(Collected data entries)

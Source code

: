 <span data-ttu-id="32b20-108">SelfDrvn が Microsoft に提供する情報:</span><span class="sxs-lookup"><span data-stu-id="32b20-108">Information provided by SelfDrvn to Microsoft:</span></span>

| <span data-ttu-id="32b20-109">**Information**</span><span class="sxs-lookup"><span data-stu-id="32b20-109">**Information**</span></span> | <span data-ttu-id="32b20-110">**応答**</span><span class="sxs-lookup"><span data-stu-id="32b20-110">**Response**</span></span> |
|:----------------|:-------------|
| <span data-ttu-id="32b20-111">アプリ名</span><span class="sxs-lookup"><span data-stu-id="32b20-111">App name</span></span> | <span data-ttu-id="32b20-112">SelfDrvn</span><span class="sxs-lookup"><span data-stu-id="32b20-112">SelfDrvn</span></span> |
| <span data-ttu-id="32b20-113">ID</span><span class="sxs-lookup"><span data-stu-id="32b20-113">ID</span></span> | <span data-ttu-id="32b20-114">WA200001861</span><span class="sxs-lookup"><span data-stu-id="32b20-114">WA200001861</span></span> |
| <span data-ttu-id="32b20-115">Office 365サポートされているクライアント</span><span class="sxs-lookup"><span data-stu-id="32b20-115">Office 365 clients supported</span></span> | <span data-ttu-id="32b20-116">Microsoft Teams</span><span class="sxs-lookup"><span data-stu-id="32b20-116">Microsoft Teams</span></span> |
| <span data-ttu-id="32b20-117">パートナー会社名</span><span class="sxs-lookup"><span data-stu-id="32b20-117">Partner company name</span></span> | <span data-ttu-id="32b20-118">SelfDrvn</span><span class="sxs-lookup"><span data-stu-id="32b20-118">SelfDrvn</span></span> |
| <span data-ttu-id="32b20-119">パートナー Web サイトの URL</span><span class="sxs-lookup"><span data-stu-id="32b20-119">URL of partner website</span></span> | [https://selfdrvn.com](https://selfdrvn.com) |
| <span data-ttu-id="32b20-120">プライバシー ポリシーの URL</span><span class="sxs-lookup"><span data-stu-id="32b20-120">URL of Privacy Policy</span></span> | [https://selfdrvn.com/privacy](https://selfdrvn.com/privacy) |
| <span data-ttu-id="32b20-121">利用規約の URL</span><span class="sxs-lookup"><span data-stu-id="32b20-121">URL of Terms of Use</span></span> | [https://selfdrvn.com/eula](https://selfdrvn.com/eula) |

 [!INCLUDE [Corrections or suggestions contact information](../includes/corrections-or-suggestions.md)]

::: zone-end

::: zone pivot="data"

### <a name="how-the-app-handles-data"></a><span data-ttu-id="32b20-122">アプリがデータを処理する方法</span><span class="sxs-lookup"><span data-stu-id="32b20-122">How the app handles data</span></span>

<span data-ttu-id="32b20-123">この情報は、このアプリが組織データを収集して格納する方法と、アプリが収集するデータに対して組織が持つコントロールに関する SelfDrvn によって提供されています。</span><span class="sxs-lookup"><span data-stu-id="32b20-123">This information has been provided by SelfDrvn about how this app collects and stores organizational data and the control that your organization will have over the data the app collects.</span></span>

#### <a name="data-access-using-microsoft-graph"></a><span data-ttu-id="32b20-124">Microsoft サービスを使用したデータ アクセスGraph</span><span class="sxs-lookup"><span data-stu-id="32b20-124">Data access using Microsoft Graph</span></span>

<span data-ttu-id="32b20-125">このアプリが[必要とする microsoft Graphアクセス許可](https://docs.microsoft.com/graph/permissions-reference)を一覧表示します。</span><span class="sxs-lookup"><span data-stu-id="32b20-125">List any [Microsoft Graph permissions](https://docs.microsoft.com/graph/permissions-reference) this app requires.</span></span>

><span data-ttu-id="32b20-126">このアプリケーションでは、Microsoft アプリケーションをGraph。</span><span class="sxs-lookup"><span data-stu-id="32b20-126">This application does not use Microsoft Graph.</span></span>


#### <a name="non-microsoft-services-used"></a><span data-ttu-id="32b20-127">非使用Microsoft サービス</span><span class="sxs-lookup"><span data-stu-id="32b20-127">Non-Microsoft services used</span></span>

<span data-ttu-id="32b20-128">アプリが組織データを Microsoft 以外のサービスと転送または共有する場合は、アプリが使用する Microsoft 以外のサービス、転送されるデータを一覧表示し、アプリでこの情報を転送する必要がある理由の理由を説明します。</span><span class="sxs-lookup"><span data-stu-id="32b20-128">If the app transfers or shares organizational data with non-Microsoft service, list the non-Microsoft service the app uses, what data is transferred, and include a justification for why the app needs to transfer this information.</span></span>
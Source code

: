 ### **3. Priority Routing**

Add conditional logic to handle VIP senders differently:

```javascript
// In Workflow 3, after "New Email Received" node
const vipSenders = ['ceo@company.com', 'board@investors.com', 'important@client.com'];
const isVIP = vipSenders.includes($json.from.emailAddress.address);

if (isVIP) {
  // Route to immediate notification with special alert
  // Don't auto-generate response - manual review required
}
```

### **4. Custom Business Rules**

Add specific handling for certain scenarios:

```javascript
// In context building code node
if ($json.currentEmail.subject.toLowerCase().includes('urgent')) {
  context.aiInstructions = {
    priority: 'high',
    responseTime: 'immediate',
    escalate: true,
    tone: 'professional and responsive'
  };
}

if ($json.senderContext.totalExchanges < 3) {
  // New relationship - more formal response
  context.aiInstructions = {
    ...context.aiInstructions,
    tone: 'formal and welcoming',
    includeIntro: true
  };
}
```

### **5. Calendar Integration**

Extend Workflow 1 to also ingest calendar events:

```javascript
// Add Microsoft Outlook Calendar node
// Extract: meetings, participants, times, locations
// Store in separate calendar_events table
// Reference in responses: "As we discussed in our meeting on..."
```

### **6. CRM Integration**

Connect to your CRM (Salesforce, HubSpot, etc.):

### DESCRIPTION OF THE TASK
A line counts if it holds the word "Workflow". How many lines of the entries count? Give the number only.

### REPLY
2